* Exercise description
Copy each entry below exactly. No images.

Extracted data entries:
....................

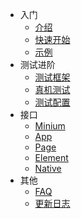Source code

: <!-- docs/_sidebar.md -->

* 入门
  * [介绍](minium/readme.md)
  * [快速开始](minium/Python/quick_start.md)
  * [示例](minium/Python/sample.md)
* 测试进阶
  * [测试框架](minium/Python/framework/framework.md)
  * [真机测试](minium/Python/framework/mobile.md)
  * [测试配置](minium/Python/framework/config.md)
* 接口
  * [Minium](minium/Python/api/Minium.md)
  * [App](minium/Python/api/App.md)
  * [Page](minium/Python/api/Page.md)
  * [Element](minium/Python/api/Element.md)
  * [Native](minium/Python/api/Native.md)
* 其他
  * [FAQ](minium/Python/other/faq.md)
  * [更新日志](minium/Python/other/update_log.md)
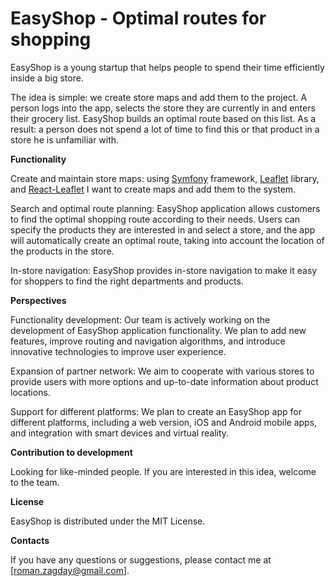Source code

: # EasyShop - Optimal routes for shopping
EasyShop is a young startup that helps people to spend their time efficiently inside a big store.

The idea is simple: we create store maps and add them to the project. A person logs into the app, selects the store they are currently in and enters their grocery list. EasyShop builds an optimal route based on this list. As a result: a person does not spend a lot of time to find this or that product in a store he is unfamiliar with.


**Functionality**

Create and maintain store maps: using [Symfony](https://symfony.com/) framework, [Leaflet](https://leafletjs.com/) library, and [React-Leaflet](https://react-leaflet.js.org/) I want to create maps and add them to the system.  

Search and optimal route planning: EasyShop application allows customers to find the optimal shopping route according to their needs. Users can specify the products they are interested in and select a store, and the app will automatically create an optimal route, taking into account the location of the products in the store.

In-store navigation: EasyShop provides in-store navigation to make it easy for shoppers to find the right departments and products.


**Perspectives**

Functionality development: Our team is actively working on the development of EasyShop application functionality. We plan to add new features, improve routing and navigation algorithms, and introduce innovative technologies to improve user experience.

Expansion of partner network: We aim to cooperate with various stores to provide users with more options and up-to-date information about product locations.

Support for different platforms: We plan to create an EasyShop app for different platforms, including a web version, iOS and Android mobile apps, and integration with smart devices and virtual reality.


**Contribution to development**

Looking for like-minded people. If you are interested in this idea, welcome to the team. 

**License**

EasyShop is distributed under the MIT License.

**Contacts**

If you have any questions or suggestions, please contact me at [roman.zagday@gmail.com].
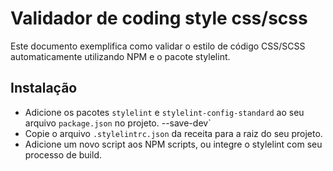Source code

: # Validador de coding style css/scss
Este documento exemplifica como validar o estilo de código CSS/SCSS automaticamente utilizando NPM e o pacote stylelint.

## Instalação
* Adicione os pacotes `stylelint` e `stylelint-config-standard` ao seu arquivo `package.json` no projeto. --save-dev`
* Copie o arquivo `.stylelintrc.json` da receita para a raiz do seu projeto.
* Adicione um novo script aos NPM scripts, ou integre o stylelint com seu processo de build.
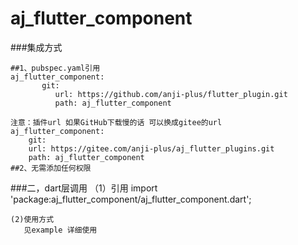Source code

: # aj_flutter_component

###集成方式

    ##1、pubspec.yaml引用
    aj_flutter_component:
           git:
              url: https://github.com/anji-plus/flutter_plugin.git
              path: aj_flutter_component
    
    注意：插件url 如果GitHub下载慢的话 可以换成gitee的url
    aj_flutter_component:
        git:
        url: https://gitee.com/anji-plus/aj_flutter_plugins.git
        path: aj_flutter_component
    ##2、无需添加任何权限


###二，dart层调用
    （1）引用
    import 'package:aj_flutter_component/aj_flutter_component.dart';
    
    (2)使用方式 
       见example 详细使用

....................

* Reply to the exercise
Source code

: <!-- docs/_sidebar.md -->

* 入门
  * [介绍](minium/readme.md)
  * [快速开始](minium/Python/quick_start.md)
  * [示例](minium/Python/sample.md)
* 测试进阶
  * [测试框架](minium/Python/framework/framework.md)
  * [真机测试](minium/Python/framework/mobile.md)
  * [测试配置](minium/Python/framework/config.md)
* 接口
  * [Minium](minium/Python/api/Minium.md)
  * [App](minium/Python/api/App.md)
  * [Page](minium/Python/api/Page.md)
  * [Element](minium/Python/api/Element.md)
  * [Native](minium/Python/api/Native.md)
* 其他
  * [FAQ](minium/Python/other/faq.md)
  * [更新日志](minium/Python/other/update_log.md)
Source code

: # EasyShop - Optimal routes for shopping
EasyShop is a young startup that helps people to spend their time efficiently inside a big store.

The idea is simple: we create store maps and add them to the project. A person logs into the app, selects the store they are currently in and enters their grocery list. EasyShop builds an optimal route based on this list. As a result: a person does not spend a lot of time to find this or that product in a store he is unfamiliar with.


**Functionality**

Create and maintain store maps: using [Symfony](https://symfony.com/) framework, [Leaflet](https://leafletjs.com/) library, and [React-Leaflet](https://react-leaflet.js.org/) I want to create maps and add them to the system.  

Search and optimal route planning: EasyShop application allows customers to find the optimal shopping route according to their needs. Users can specify the products they are interested in and select a store, and the app will automatically create an optimal route, taking into account the location of the products in the store.

In-store navigation: EasyShop provides in-store navigation to make it easy for shoppers to find the right departments and products.


**Perspectives**

Functionality development: Our team is actively working on the development of EasyShop application functionality. We plan to add new features, improve routing and navigation algorithms, and introduce innovative technologies to improve user experience.

Expansion of partner network: We aim to cooperate with various stores to provide users with more options and up-to-date information about product locations.

Support for different platforms: We plan to create an EasyShop app for different platforms, including a web version, iOS and Android mobile apps, and integration with smart devices and virtual reality.


**Contribution to development**

Looking for like-minded people. If you are interested in this idea, welcome to the team. 

**License**

EasyShop is distributed under the MIT License.

**Contacts**

If you have any questions or suggestions, please contact me at [roman.zagday@gmail.com].
Source code

: # Validador de coding style css/scss
Este documento exemplifica como validar o estilo de código CSS/SCSS automaticamente utilizando NPM e o pacote stylelint.

## Instalação
* Adicione os pacotes `stylelint` e `stylelint-config-standard` ao seu arquivo `package.json` no projeto. --save-dev`
* Copie o arquivo `.stylelintrc.json` da receita para a raiz do seu projeto.
* Adicione um novo script aos NPM scripts, ou integre o stylelint com seu processo de build.
Source code

: # aj_flutter_component

###集成方式

    ##1、pubspec.yaml引用
    aj_flutter_component:
           git:
              url: https://github.com/anji-plus/flutter_plugin.git
              path: aj_flutter_component
    
    注意：插件url 如果GitHub下载慢的话 可以换成gitee的url
    aj_flutter_component:
        git:
        url: https://gitee.com/anji-plus/aj_flutter_plugins.git
        path: aj_flutter_component
    ##2、无需添加任何权限


###二，dart层调用
    （1）引用
    import 'package:aj_flutter_component/aj_flutter_component.dart';
    
    (2)使用方式 
       见example 详细使用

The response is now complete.